_ASSIGNMENT_
Filter the lines below, copying only those with the string "comm".

_RECORDED DATA_
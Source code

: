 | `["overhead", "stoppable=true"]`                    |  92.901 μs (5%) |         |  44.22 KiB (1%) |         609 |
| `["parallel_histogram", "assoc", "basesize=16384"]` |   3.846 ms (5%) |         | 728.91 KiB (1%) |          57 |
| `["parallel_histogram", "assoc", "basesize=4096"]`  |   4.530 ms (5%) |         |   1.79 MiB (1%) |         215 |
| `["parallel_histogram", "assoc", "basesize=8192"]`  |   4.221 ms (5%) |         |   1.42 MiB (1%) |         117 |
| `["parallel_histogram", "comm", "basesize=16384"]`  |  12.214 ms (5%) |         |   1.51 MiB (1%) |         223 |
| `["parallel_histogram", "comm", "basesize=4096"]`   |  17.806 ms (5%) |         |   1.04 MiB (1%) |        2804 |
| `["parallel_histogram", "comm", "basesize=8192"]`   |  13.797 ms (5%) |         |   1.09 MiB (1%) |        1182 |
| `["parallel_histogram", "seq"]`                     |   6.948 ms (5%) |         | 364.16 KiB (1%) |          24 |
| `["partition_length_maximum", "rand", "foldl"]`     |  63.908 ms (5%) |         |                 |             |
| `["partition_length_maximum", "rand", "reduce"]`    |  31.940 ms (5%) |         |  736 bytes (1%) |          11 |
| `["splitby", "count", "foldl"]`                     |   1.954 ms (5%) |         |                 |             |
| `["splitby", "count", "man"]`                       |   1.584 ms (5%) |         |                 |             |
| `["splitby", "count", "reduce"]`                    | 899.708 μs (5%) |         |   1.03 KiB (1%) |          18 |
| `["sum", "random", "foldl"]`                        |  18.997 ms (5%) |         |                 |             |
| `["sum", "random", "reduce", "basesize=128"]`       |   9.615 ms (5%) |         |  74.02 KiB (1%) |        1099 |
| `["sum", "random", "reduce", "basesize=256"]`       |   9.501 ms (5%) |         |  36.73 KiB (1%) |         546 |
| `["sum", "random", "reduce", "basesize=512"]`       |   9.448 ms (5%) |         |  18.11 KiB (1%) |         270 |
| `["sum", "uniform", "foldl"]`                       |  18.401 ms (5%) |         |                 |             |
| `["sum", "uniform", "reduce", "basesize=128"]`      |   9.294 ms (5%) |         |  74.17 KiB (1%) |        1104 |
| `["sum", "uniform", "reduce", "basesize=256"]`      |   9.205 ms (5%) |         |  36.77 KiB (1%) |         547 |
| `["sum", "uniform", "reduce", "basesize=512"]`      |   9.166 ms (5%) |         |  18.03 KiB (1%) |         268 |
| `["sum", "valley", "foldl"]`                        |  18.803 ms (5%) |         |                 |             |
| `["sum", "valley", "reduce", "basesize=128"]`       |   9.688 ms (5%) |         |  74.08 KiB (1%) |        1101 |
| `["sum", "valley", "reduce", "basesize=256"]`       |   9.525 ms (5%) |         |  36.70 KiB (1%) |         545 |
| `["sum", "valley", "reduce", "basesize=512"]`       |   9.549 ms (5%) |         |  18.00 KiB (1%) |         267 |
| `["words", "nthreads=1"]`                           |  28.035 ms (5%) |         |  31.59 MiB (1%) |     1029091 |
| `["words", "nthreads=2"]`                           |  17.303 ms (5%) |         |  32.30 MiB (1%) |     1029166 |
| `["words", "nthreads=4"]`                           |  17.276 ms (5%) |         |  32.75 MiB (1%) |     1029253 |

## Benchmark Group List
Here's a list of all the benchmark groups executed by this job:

_ANSWER TO THIS TASK_
| `["parallel_histogram", "comm", "basesize=16384"]`  |  12.214 ms (5%) |         |   1.51 MiB (1%) |         223 |
| `["parallel_histogram", "comm", "basesize=4096"]`   |  17.806 ms (5%) |         |   1.04 MiB (1%) |        2804 |
| `["parallel_histogram", "comm", "basesize=8192"]`   |  13.797 ms (5%) |         |   1.09 MiB (1%) |        1182 |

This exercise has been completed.